──────── Given records ────────
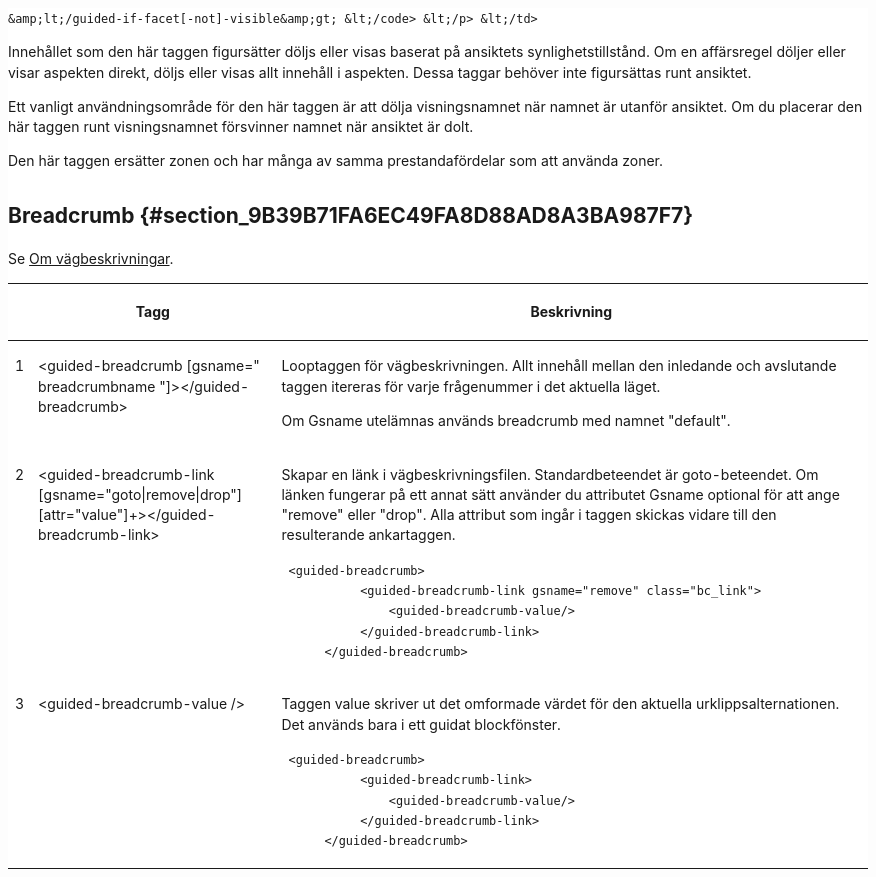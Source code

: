     &amp;lt;/guided-if-facet[-not]-visible&amp;gt; &lt;/code> &lt;/p> &lt;/td>
<td colname="col2"> <p>Innehållet som den här taggen figursätter döljs eller visas baserat på ansiktets synlighetstillstånd. Om en affärsregel döljer eller visar aspekten direkt, döljs eller visas allt innehåll i aspekten. Dessa taggar behöver inte figursättas runt ansiktet. </p> <p> Ett vanligt användningsområde för den här taggen är att dölja visningsnamnet när namnet är utanför ansiktet. Om du placerar den här taggen runt visningsnamnet försvinner namnet när ansiktet är dolt. </p> <p>Den här taggen ersätter zonen och har många av samma prestandafördelar som att använda zoner. </p> </td> 
  </tr> 
 </tbody> 
</table>

## Breadcrumb {#section_9B39B71FA6EC49FA8D88AD8A3BA987F7}

Se [Om vägbeskrivningar](../c-about-design-menu/c-about-breadcrumbs.md#concept_FB8A943C594A4A1593B118141DA61F03).

<table> 
 <thead> 
  <tr> 
   <th colname="col01" class="entry"> </th> 
   <th colname="col1" class="entry"> <p>Tagg </p> </th> 
   <th colname="col2" class="entry"> <p>Beskrivning </p> </th> 
  </tr> 
 </thead>
 <tbody> 
  <tr> 
   <td colname="col01"> <p>1 </p> </td> 
   <td colname="col1"> <p> <span class="codeph"> &lt;guided-breadcrumb [gsname=" <span class="varname"> breadcrumbname </span>"]&gt;&lt;/guided-breadcrumb&gt; </span> </p> </td> 
   <td colname="col2"> <p>Looptaggen för vägbeskrivningen. Allt innehåll mellan den inledande och avslutande taggen itereras för varje frågenummer i det aktuella läget. </p> <p>Om <span class="codeph"> Gsname <span class="varname"> utelämnas </span> </span> används breadcrumb med namnet "default". </p> </td> 
  </tr> 
  <tr> 
   <td colname="col01"> <p>2 </p> </td> 
   <td colname="col1"> <p> 
     <!--Matched search-eng version, 2/1/2013--> <span class="codeph"> &lt;guided-breadcrumb-link [gsname="goto|remove|drop"] [attr="value"]+&gt;&lt;/guided-breadcrumb-link&gt; </span> </p> </td> 
   <td colname="col2"> <p>Skapar en länk i vägbeskrivningsfilen. Standardbeteendet är goto-beteendet. Om länken fungerar på ett annat sätt använder du attributet <span class="codeph"> Gsname <span class="varname"></span> </span> optional för att ange "remove" eller "drop". Alla attribut som ingår i taggen skickas vidare till den resulterande ankartaggen. </p> <p> <code class="syntax html"> &lt;guided-breadcrumb&gt; 
      &nbsp;&nbsp;&nbsp;&nbsp;&nbsp;&lt;guided-breadcrumb-link&nbsp;gsname="remove"&nbsp;class="bc_link"&gt; 
      &nbsp;&nbsp;&nbsp;&nbsp;&nbsp;&nbsp;&nbsp;&nbsp;&nbsp;&lt;guided-breadcrumb-value/&gt; 
      &nbsp;&nbsp;&nbsp;&nbsp;&nbsp;&lt;/guided-breadcrumb-link&gt; 
      &lt;/guided-breadcrumb&gt; </code> </p> </td> 
  </tr> 
  <tr> 
   <td colname="col01"> <p>3 </p> </td> 
   <td colname="col1"> <p> 
     <!--Updated to search-eng version, 2/1/2013--> <span class="codeph"> &lt;guided-breadcrumb-value /&gt; </span> </p> </td> 
   <td colname="col2"> <p>Taggen value skriver ut det omformade värdet för den aktuella urklippsalternationen. Det används bara i ett <span class="codeph"> guidat </span> blockfönster. </p> <p> <code class="syntax html"> &lt;guided-breadcrumb&gt; 
      &nbsp;&nbsp;&nbsp;&nbsp;&nbsp;&lt;guided-breadcrumb-link&gt; 
      &nbsp;&nbsp;&nbsp;&nbsp;&nbsp;&nbsp;&nbsp;&nbsp;&nbsp;&lt;guided-breadcrumb-value/&gt; 
      &nbsp;&nbsp;&nbsp;&nbsp;&nbsp;&lt;/guided-breadcrumb-link&gt; 
      &lt;/guided-breadcrumb&gt; </code> </p> </td> 
  </tr> 
  <tr>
────────
Aim of the exercise – Which of the lines above carry the string "entry"? Pick them out and copy them.

Exercise result –
   <th colname="col01" class="entry"> </th> 
   <th colname="col1" class="entry"> <p>Tagg </p> </th> 
   <th colname="col2" class="entry"> <p>Beskrivning </p> </th> 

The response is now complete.